Ecco allora le 4 lezioni che le startup italiane dovrebbero imparare da quelle coreane.
1. CAPIRE IL DIVARIO
I giovani imprenditori coreani vivono in una società altamente tecnologica caratterizzata da una domanda costante di maggiore efficienza che abbraccia ogni istante della vita quotidiana. La società in cui le startup nascono è veloce, frenetica e vanta il maggior tasso di proprietà di smartphones al mondo. È così che le idee imprenditoriali nascono e si evolvono, creando continuamente applicazioni, nel tentativo frenetico di risolvere bisogni in costante evoluzione.
2. UTILIZZARE IL BUON SENSO
All’indomani della Seconda Guerra Mondiale ciò che i coreani fecero più di tutto fu guardarsi intorno, cercare ciò che il mondo aveva da proporgli e da offrirgli.
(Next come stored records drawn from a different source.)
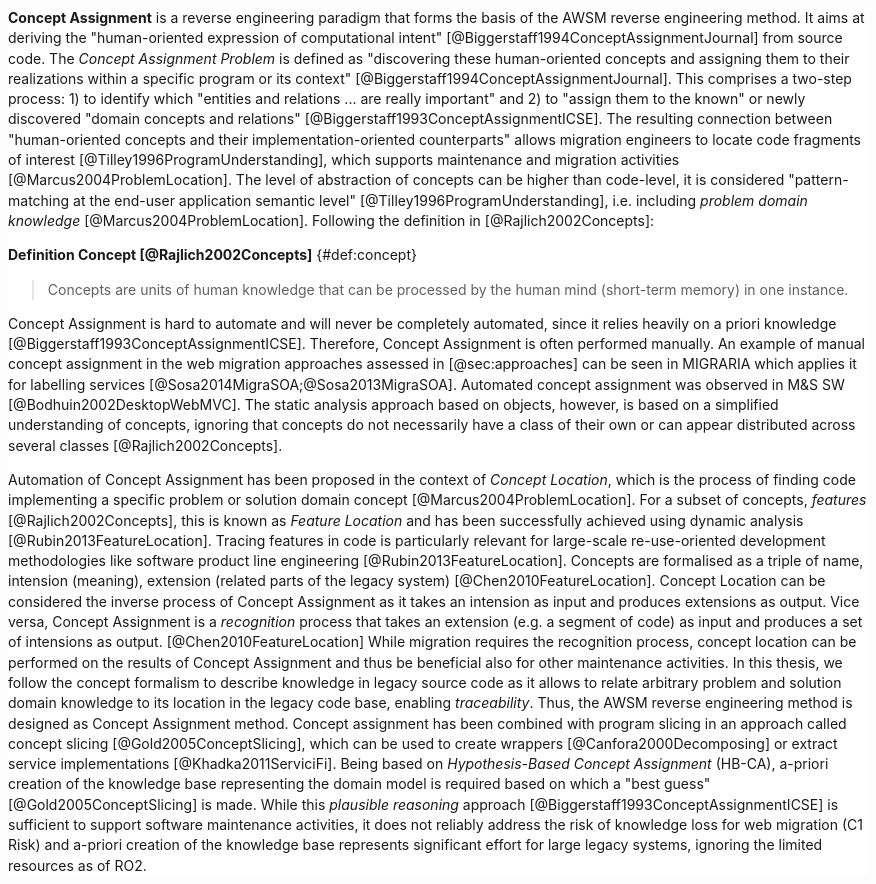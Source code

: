 **Concept Assignment** is a reverse engineering paradigm that forms the basis of the AWSM reverse engineering method. It aims at deriving the "human-oriented expression of computational intent" [@Biggerstaff1994ConceptAssignmentJournal] from source code. The *Concept Assignment Problem* is defined as "discovering these human-oriented concepts and assigning them to their realizations within a specific program or its context" [@Biggerstaff1994ConceptAssignmentJournal]. This comprises a two-step process: 1) to identify which "entities and relations ... are really important" and 2) to "assign them to the known" or newly discovered "domain concepts and relations" [@Biggerstaff1993ConceptAssignmentICSE]. The resulting connection between "human-oriented concepts and their implementation-oriented counterparts" allows migration engineers to locate code fragments of interest [@Tilley1996ProgramUnderstanding], which supports maintenance and migration activities [@Marcus2004ProblemLocation]. The level of abstraction of concepts can be higher than code-level, it is considered "pattern-matching at the end-user application semantic level" [@Tilley1996ProgramUnderstanding], i.e. including *problem domain knowledge* [@Marcus2004ProblemLocation]. Following the definition in [@Rajlich2002Concepts]:

**Definition Concept [@Rajlich2002Concepts]** {#def:concept}

> Concepts are units of human knowledge that can be processed by the human mind (short-term memory) in one instance.

Concept Assignment is hard to automate and will never be completely automated, since it relies heavily on a priori knowledge [@Biggerstaff1993ConceptAssignmentICSE]. Therefore, Concept Assignment is often performed manually. An example of manual concept assignment in the web migration approaches assessed in [@sec:approaches] can be seen in MIGRARIA which applies it for labelling services [@Sosa2014MigraSOA;@Sosa2013MigraSOA]. Automated concept assignment was observed in M&S SW [@Bodhuin2002DesktopWebMVC]. The static analysis approach based on objects, however, is based on a simplified understanding of concepts, ignoring that concepts do not necessarily have a class of their own or can appear distributed across several classes [@Rajlich2002Concepts].  	 

Automation of Concept Assignment has been proposed in the context of *Concept Location*, which is the process of finding code implementing a specific problem or solution domain concept [@Marcus2004ProblemLocation]. For a subset of concepts, *features* [@Rajlich2002Concepts], this is known as *Feature Location* and has been successfully achieved using dynamic analysis [@Rubin2013FeatureLocation]. Tracing features in code is particularly relevant for large-scale re-use-oriented development methodologies like software product line engineering [@Rubin2013FeatureLocation]. Concepts are formalised as a triple of name, intension (meaning), extension (related parts of the legacy system) [@Chen2010FeatureLocation]. Concept Location can be considered the inverse process of Concept Assignment as it takes an intension as input and produces extensions as output. Vice versa, Concept Assignment is a *recognition* process that takes an extension (e.g. a segment of code) as input and produces a set of intensions as output. [@Chen2010FeatureLocation] While migration requires the recognition process, concept location can be performed on the results of Concept Assignment and thus be beneficial also for other maintenance activities. In this thesis, we follow the concept formalism to describe knowledge in legacy source code as it allows to relate arbitrary problem and solution domain knowledge to its location in the legacy code base, enabling *traceability*. Thus, the AWSM reverse engineering method is designed as Concept Assignment method. Concept assignment has been combined with program slicing in an approach called concept slicing [@Gold2005ConceptSlicing], which can be used to create wrappers [@Canfora2000Decomposing] or extract service implementations [@Khadka2011ServiciFi]. Being based on *Hypothesis-Based Concept Assignment* (HB-CA), a-priori creation of the knowledge base representing the domain model is required based on which a "best guess" [@Gold2005ConceptSlicing] is made. While this *plausible reasoning* approach [@Biggerstaff1993ConceptAssignmentICSE] is sufficient to support software maintenance activities, it does not reliably address the risk of knowledge loss for web migration (C1 Risk) and a-priori creation of the knowledge base represents significant effort for large legacy systems, ignoring the limited resources as of RO2.
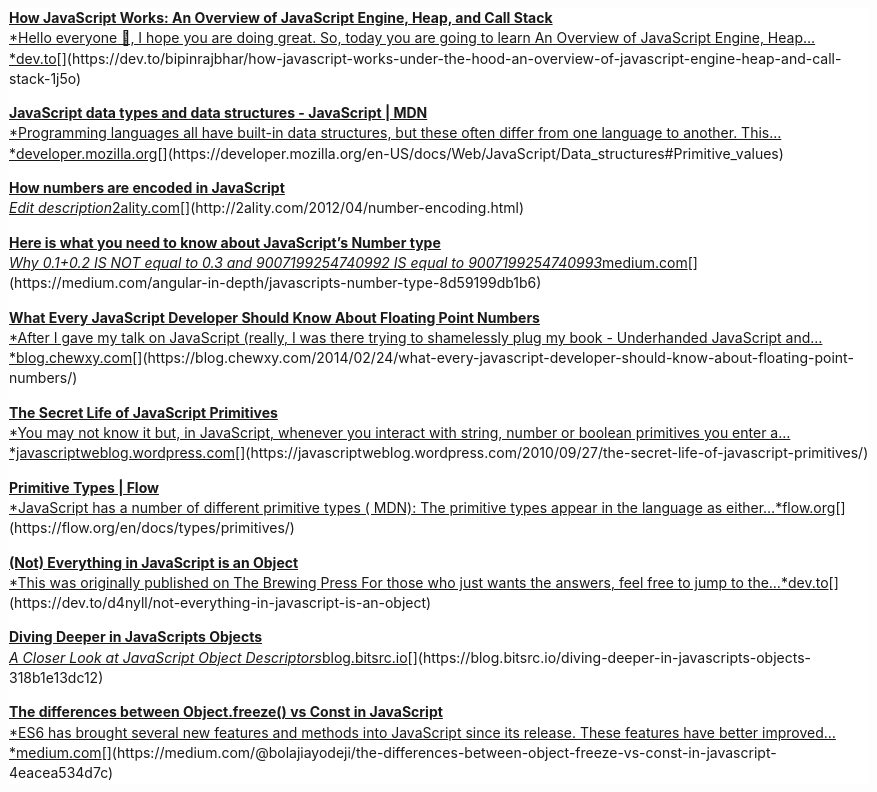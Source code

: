 [**How JavaScript Works: An Overview of JavaScript Engine, Heap, and Call Stack**  
*Hello everyone 👋, I hope you are doing great. So, today you are going to learn An Overview of JavaScript Engine, Heap…*dev.to](https://dev.to/bipinrajbhar/how-javascript-works-under-the-hood-an-overview-of-javascript-engine-heap-and-call-stack-1j5o "https://dev.to/bipinrajbhar/how-javascript-works-under-the-hood-an-overview-of-javascript-engine-heap-and-call-stack-1j5o")[](https://dev.to/bipinrajbhar/how-javascript-works-under-the-hood-an-overview-of-javascript-engine-heap-and-call-stack-1j5o)

[**JavaScript data types and data structures - JavaScript | MDN**  
*Programming languages all have built-in data structures, but these often differ from one language to another. This…*developer.mozilla.org](https://developer.mozilla.org/en-US/docs/Web/JavaScript/Data_structures#Primitive_values "https://developer.mozilla.org/en-US/docs/Web/JavaScript/Data_structures#Primitive_values")[](https://developer.mozilla.org/en-US/docs/Web/JavaScript/Data_structures#Primitive_values)

[**How numbers are encoded in JavaScript**  
*Edit description*2ality.com](http://2ality.com/2012/04/number-encoding.html "http://2ality.com/2012/04/number-encoding.html")[](http://2ality.com/2012/04/number-encoding.html)

[**Here is what you need to know about JavaScript’s Number type**  
*Why 0.1+0.2 IS NOT equal to 0.3 and 9007199254740992 IS equal to 9007199254740993*medium.com](https://medium.com/angular-in-depth/javascripts-number-type-8d59199db1b6 "https://medium.com/angular-in-depth/javascripts-number-type-8d59199db1b6")[](https://medium.com/angular-in-depth/javascripts-number-type-8d59199db1b6)

[**What Every JavaScript Developer Should Know About Floating Point Numbers**  
*After I gave my talk on JavaScript (really, I was there trying to shamelessly plug my book - Underhanded JavaScript and…*blog.chewxy.com](https://blog.chewxy.com/2014/02/24/what-every-javascript-developer-should-know-about-floating-point-numbers/ "https://blog.chewxy.com/2014/02/24/what-every-javascript-developer-should-know-about-floating-point-numbers/")[](https://blog.chewxy.com/2014/02/24/what-every-javascript-developer-should-know-about-floating-point-numbers/)

[**The Secret Life of JavaScript Primitives**  
*You may not know it but, in JavaScript, whenever you interact with string, number or boolean primitives you enter a…*javascriptweblog.wordpress.com](https://javascriptweblog.wordpress.com/2010/09/27/the-secret-life-of-javascript-primitives/ "https://javascriptweblog.wordpress.com/2010/09/27/the-secret-life-of-javascript-primitives/")[](https://javascriptweblog.wordpress.com/2010/09/27/the-secret-life-of-javascript-primitives/)

[**Primitive Types | Flow**  
*JavaScript has a number of different primitive types ( MDN): The primitive types appear in the language as either…*flow.org](https://flow.org/en/docs/types/primitives/ "https://flow.org/en/docs/types/primitives/")[](https://flow.org/en/docs/types/primitives/)

[**(Not) Everything in JavaScript is an Object**  
*This was originally published on The Brewing Press For those who just wants the answers, feel free to jump to the…*dev.to](https://dev.to/d4nyll/not-everything-in-javascript-is-an-object "https://dev.to/d4nyll/not-everything-in-javascript-is-an-object")[](https://dev.to/d4nyll/not-everything-in-javascript-is-an-object)

[**Diving Deeper in JavaScripts Objects**  
*A Closer Look at JavaScript Object Descriptors*blog.bitsrc.io](https://blog.bitsrc.io/diving-deeper-in-javascripts-objects-318b1e13dc12 "https://blog.bitsrc.io/diving-deeper-in-javascripts-objects-318b1e13dc12")[](https://blog.bitsrc.io/diving-deeper-in-javascripts-objects-318b1e13dc12)

[**The differences between Object.freeze() vs Const in JavaScript**  
*ES6 has brought several new features and methods into JavaScript since its release. These features have better improved…*medium.com](https://medium.com/@bolajiayodeji/the-differences-between-object-freeze-vs-const-in-javascript-4eacea534d7c "https://medium.com/@bolajiayodeji/the-differences-between-object-freeze-vs-const-in-javascript-4eacea534d7c")[](https://medium.com/@bolajiayodeji/the-differences-between-object-freeze-vs-const-in-javascript-4eacea534d7c)
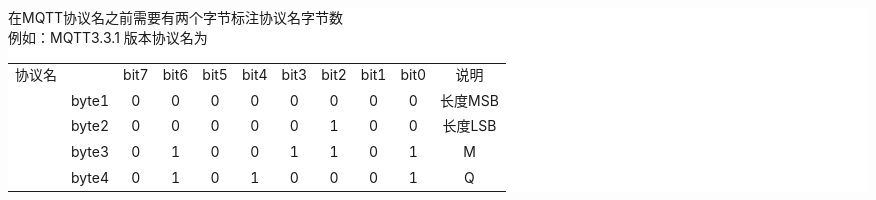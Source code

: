 在MQTT协议名之前需要有两个字节标注协议名字节数<br>
例如：MQTT3.3.1 版本协议名为
<table border="0" align="center">
   <tr>
      <td rowspan="7" align="center">协议名</td>
      <td></td>
      <td align="center">bit7</td>
      <td align="center">bit6</td>
      <td align="center">bit5</td>
      <td align="center">bit4</td>
      <td align="center">bit3</td>
      <td align="center">bit2</td>
      <td align="center">bit1</td>
      <td align="center">bit0</td>
      <td align="center">说明</td>
   </tr>
   <tr>
      <td align="center">byte1</td>
      <td align="center">0</td>
      <td align="center">0</td>
      <td align="center">0</td>
      <td align="center">0</td>
      <td align="center">0</td>
      <td align="center">0</td>
      <td  align="center">0</td>
      <td  align="center">0</td>
      <td  align="center">长度MSB</td>
   </tr>
   <tr>
      <td align="center">byte2</td>
      <td align="center">0</td>
      <td align="center">0</td>
      <td align="center">0</td>
      <td align="center">0</td>
      <td align="center">0</td>
      <td align="center">1</td>
      <td align="center">0</td>
      <td align="center">0</td>
      <td align="center">长度LSB</td>
   </tr>
   <tr>
      <td align="center">byte3</td>
      <td align="center">0</td>
      <td align="center">1</td>
      <td align="center">0</td>
      <td align="center">0</td>
      <td align="center">1</td>
      <td align="center">1</td>
      <td align="center">0</td>
      <td align="center">1</td>
      <td align="center">M</td>
   </tr>
   <tr>
      <td align="center">byte4</td>
      <td align="center">0</td>
      <td align="center">1</td>
      <td align="center">0</td>
      <td align="center">1</td>
      <td align="center">0</td>
      <td align="center">0</td>
      <td align="center">0</td>
      <td align="center">1</td>
      <td align="center">Q</td>
   </tr>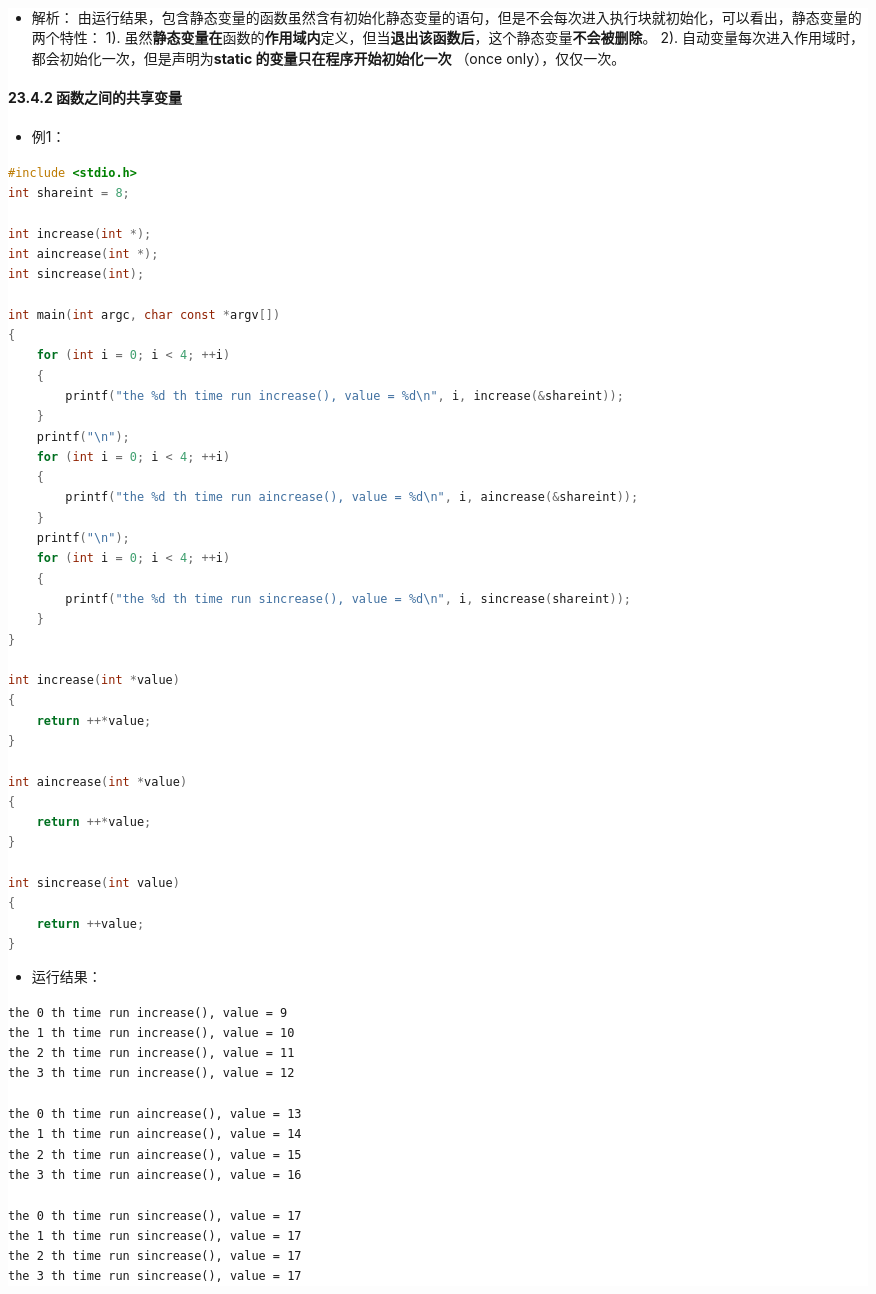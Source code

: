 - 解析：
由运行结果，包含静态变量的函数虽然含有初始化静态变量的语句，但是不会每次进入执行块就初始化，可以看出，静态变量的两个特性：
1). 虽然**静态变量在**函数的**作用域内**定义，但当**退出该函数后**，这个静态变量**不会被删除**。
2). 自动变量每次进入作用域时，都会初始化一次，但是声明为**static 的变量只在程序开始初始化一次** （once only），仅仅一次。

#### 23.4.2 函数之间的共享变量
- 例1：
```c
#include <stdio.h>
int shareint = 8;

int increase(int *);
int aincrease(int *);
int sincrease(int);

int main(int argc, char const *argv[])
{
	for (int i = 0; i < 4; ++i)
	{
		printf("the %d th time run increase(), value = %d\n", i, increase(&shareint));
	}
	printf("\n");
	for (int i = 0; i < 4; ++i)
	{
		printf("the %d th time run aincrease(), value = %d\n", i, aincrease(&shareint));
	}
	printf("\n");
	for (int i = 0; i < 4; ++i)
	{
		printf("the %d th time run sincrease(), value = %d\n", i, sincrease(shareint));
	}
}

int increase(int *value)
{
	return ++*value;
}

int aincrease(int *value)
{
	return ++*value;
}

int sincrease(int value)
{
	return ++value;
}
```
- 运行结果：
```
the 0 th time run increase(), value = 9
the 1 th time run increase(), value = 10
the 2 th time run increase(), value = 11
the 3 th time run increase(), value = 12

the 0 th time run aincrease(), value = 13
the 1 th time run aincrease(), value = 14
the 2 th time run aincrease(), value = 15
the 3 th time run aincrease(), value = 16

the 0 th time run sincrease(), value = 17
the 1 th time run sincrease(), value = 17
the 2 th time run sincrease(), value = 17
the 3 th time run sincrease(), value = 17
```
Fu così che diedero vita ad una delle migliori metropolitane al mondo. La metropolitana di Seul e Busan è infatti un puzzle dei migliori elementi che è possibile trovare sparsi nelle subways di città come New York, Londra, Parigi, Milano a cui sono stati aggiunti la convenienza e il comfort coreani: Wi-Fi gratuito, sedili con temperatura regolabile e grandi mappe interattive per i turisti.
3. SVILUPPARE PREVISIONI
È importante ricordare che le grandi multinazionali appartenenti al gruppo di Chaebol sono state in origine anche loro startup. Ciò che sono state in grado di fare è stato predire la direzione in cui il Paese stava andando, i bisogni che sarebbero nati dalla necessità della ricostruzione. Un esempio è Hyundai Heavy Industries, leader mondiale nella costruzione navale, che ha saputo anticipare la necessità di porsi in prima linea nella costruzione di containers attraverso cui il commercio mondiale sarebbe stato presto rivoluzionato.
4. ACQUISIRE VISIBILITÀ
L’obiettivo dei produttori coreani non è solo quello di raggiungere nuovi consumatori domestici o internazionali, ma anche quello di attrarre le risorse economiche di acuti investitori attraverso cui sviluppare innovazione e continuare a crescere. È con questo scopo che partecipano a grandi eventi e conferenze mondiali come, ad esempio, il SXSW (South by Southwest) un festival dedicato a musica, film e nuove tecnologie che si tiene ogni primavera ad Austin, in Texas. A livello nazionale, particolare importanza rivestono le iniziative volte a migliorare lo spirito imprenditoriale dei giovani. Asan Nanum Foundation, fondata dal gruppo Hyundai, ne è un esempio: la fondazione infatti ospita annualmente una competizione tra startup e garantisce ai vincitori le risorse necessarie per iniziare la loro attività.